Content starts

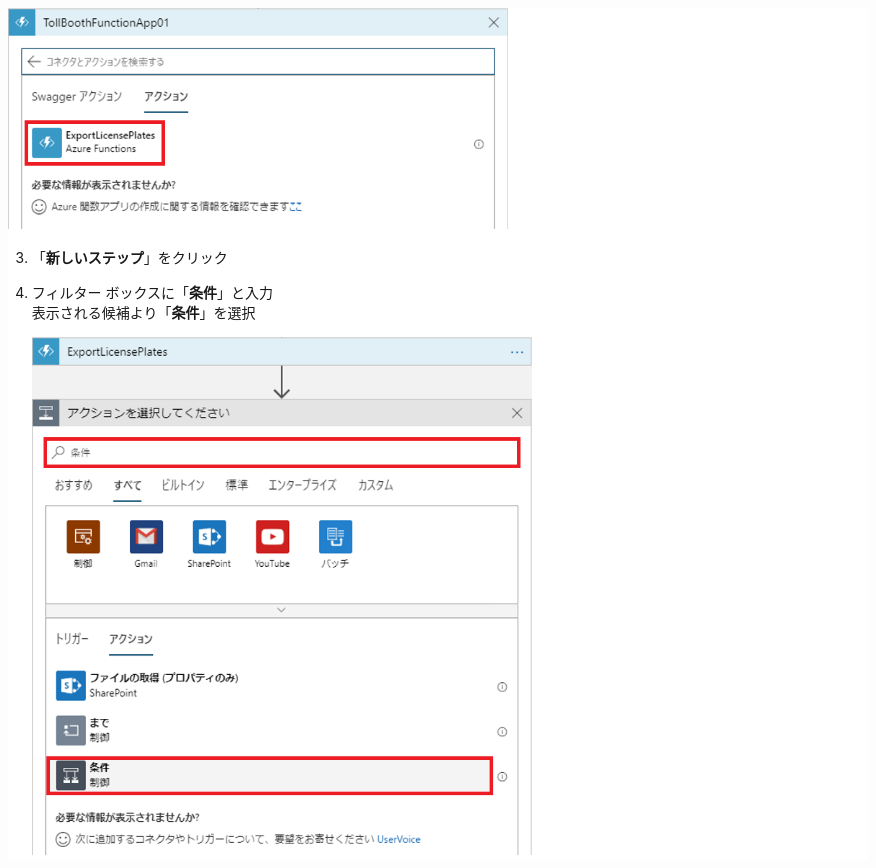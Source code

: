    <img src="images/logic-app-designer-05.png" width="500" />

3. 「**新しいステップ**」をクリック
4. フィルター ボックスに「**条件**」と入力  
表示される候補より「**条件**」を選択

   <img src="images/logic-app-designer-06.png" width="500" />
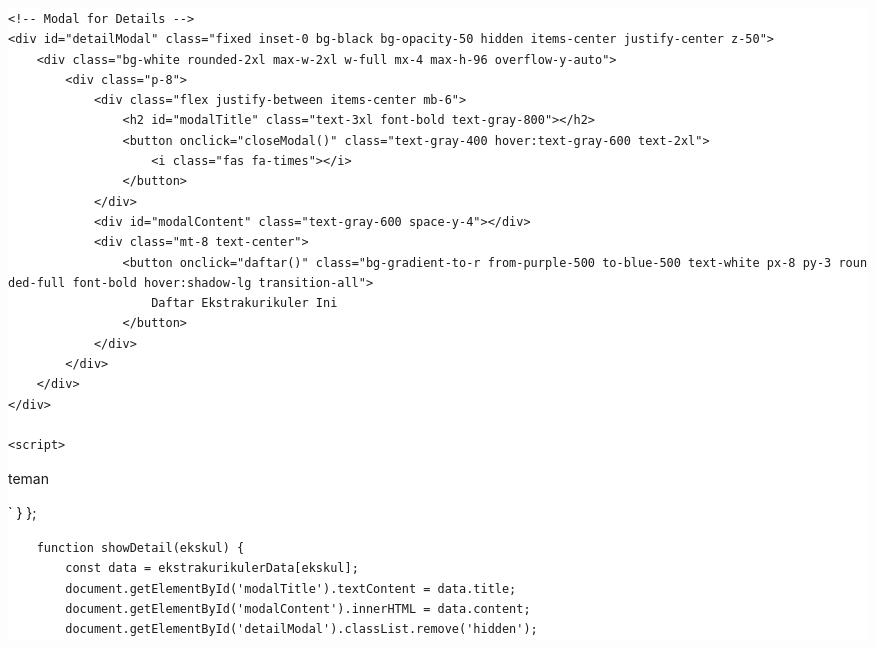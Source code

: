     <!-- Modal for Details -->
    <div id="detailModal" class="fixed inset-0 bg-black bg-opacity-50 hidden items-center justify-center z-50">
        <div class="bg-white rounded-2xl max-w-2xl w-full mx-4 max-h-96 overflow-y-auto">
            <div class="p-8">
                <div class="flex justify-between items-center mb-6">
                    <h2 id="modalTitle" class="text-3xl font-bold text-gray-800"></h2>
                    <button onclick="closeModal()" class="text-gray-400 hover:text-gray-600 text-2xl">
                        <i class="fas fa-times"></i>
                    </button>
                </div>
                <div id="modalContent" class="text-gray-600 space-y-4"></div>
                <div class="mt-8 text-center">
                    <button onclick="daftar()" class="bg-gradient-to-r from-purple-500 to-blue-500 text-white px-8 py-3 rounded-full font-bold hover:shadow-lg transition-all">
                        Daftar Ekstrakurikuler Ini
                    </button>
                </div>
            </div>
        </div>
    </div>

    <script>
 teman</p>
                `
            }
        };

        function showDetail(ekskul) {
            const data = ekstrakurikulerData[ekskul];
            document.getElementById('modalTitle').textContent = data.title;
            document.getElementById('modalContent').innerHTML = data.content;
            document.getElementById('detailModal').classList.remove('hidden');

Content ends

**INSTRUCTIONS TO FOLLOW**
Scan the records above for the word "modalContent" and return every line where it occurs.

**COMPLETED TASK**
                <div id="modalContent" class="text-gray-600 space-y-4"></div>
            document.getElementById('modalContent').innerHTML = data.content;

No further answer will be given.